* PROBLEM TO WORK ON *
Scan the data. Collect each line that contains the word "independent".

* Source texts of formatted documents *
§ §

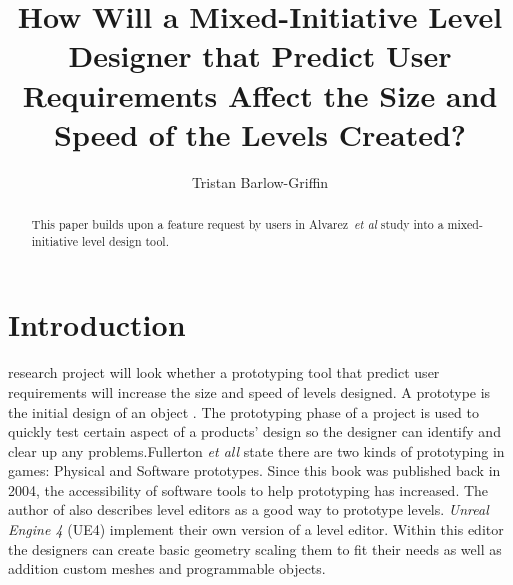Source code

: \documentclass[journal]{IEEEtran}
\begin{document}
%
\title{ How Will a Mixed-Initiative Level Designer that Predict User Requirements Affect the Size and Speed of the Levels Created?}
%
%

\author{Tristan Barlow-Griffin}


\maketitle

\begin{abstract}
This paper builds upon a feature request by users in Alvarez~\textit{et al}\cite{alvarez2018fostering} study into a mixed-initiative level design tool. 
\end{abstract}





\section{Introduction} \label{intro}
 research project will look whether a prototyping tool that predict user requirements will increase the size and speed of levels designed. A prototype is the initial design of an object \cite{prototype}. The prototyping phase of a project is used to quickly test certain aspect of a products' design so the designer can identify and clear up any problems\cite{budde1992prototyping}.Fullerton \textit{et all} \cite[p.~150]{fullerton2004game} state there are two kinds of prototyping in games: Physical and Software prototypes. Since this book was published back in 2004, the accessibility of software tools to help prototyping has increased. The author of \cite[p.~164]{fullerton2004game} also describes level editors as a good way to prototype levels. \textit{Unreal Engine 4} (UE4) implement their own version of a level editor. Within this editor the designers can create basic geometry scaling them to fit their needs as well as addition custom meshes and programmable objects.
\end{document}
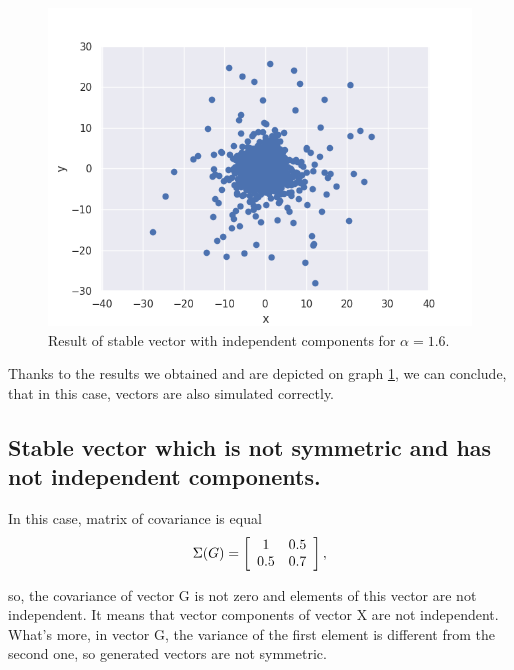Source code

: \documentclass{article}
\begin{document}
	\begin{figure}[H]
		\centering
		\includegraphics[width=1\linewidth]{images/ex_1_b_alpha_stable_vector_simulation_symmetric_continous_scatter}
		\caption{Result of stable vector with independent components for $\alpha=1.6$.}\label{2}
	\end{figure}
	Thanks to the results we obtained and are depicted on graph \ref{2}, we can conclude, that in this case, vectors are also simulated correctly.
	
	\subsection{Stable vector which is not symmetric and has not independent components.}
	
	In this case, matrix of covariance is equal
	\begin{equation*}
		\Sigma(G) = \left[{\begin{array}{*{20}c}
			1 & 0.5\\
			0.5 & 0.7\end{array} } \right],
	\end{equation*}

	so, the covariance of vector G is not zero and elements of this vector are not independent. It means that vector components of vector X are not independent. What's more, in vector G, the variance of the first element is different from the second one, so generated vectors are not symmetric.
	
\end{document}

§ §

* RESULT OF THIS TASK *
		\caption{Result of stable vector with independent components for $\alpha=1.6$.}\label{2}
	\subsection{Stable vector which is not symmetric and has not independent components.}
	so, the covariance of vector G is not zero and elements of this vector are not independent. It means that vector components of vector X are not independent. What's more, in vector G, the variance of the first element is different from the second one, so generated vectors are not symmetric.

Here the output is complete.